**RECORDED INFORMATION**

=== Section Start ===

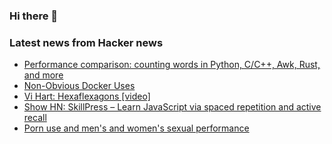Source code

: ### Hi there 👋

<!--
**arashid-sh/arashid-sh** is a ✨ _special_ ✨ repository because its `README.md` (this file) appears on your GitHub profile.

Here are some ideas to get you started:

- 🔭 I’m currently working on ...
- 🌱 I’m currently learning ...
- 👯 I’m looking to collaborate on ...
- 🤔 I’m looking for help with ...
- 💬 Ask me about ...
- 📫 How to reach me: ...
- 😄 Pronouns: ...
- ⚡ Fun fact: ...
-->

### Latest news from Hacker news
<!-- BLOG-POST-LIST:START -->
- [Performance comparison: counting words in Python, C/C++, Awk, Rust, and more](https://benhoyt.com/writings/count-words/)
- [Non-Obvious Docker Uses](https://matt-rickard.com/non-obvious-docker-uses/)
- [Vi Hart: Hexaflexagons [video]](https://www.youtube.com/watch?v=VIVIegSt81k&list=PLaNzoFtkQ7rbt5ac9qdi76iNKuqZWQkB3)
- [Show HN: SkillPress – Learn JavaScript via spaced repetition and active recall](https://app.skillpress.io/study/19/course/23)
- [Porn use and men&#39;s and women&#39;s sexual performance](https://www.cambridge.org/core/journals/psychological-medicine/article/porn-use-and-mens-and-womens-sexual-performance-evidence-from-a-large-longitudinal-sample/665B68D9E195A19B5825F9411B059927)
<!-- BLOG-POST-LIST:END -->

=== Section End ===

**WHAT YOU NEED TO DO**
Could you state how many lines of the entries contain the word "from"? Only the number is wanted.

**ANSWER SPACE**
2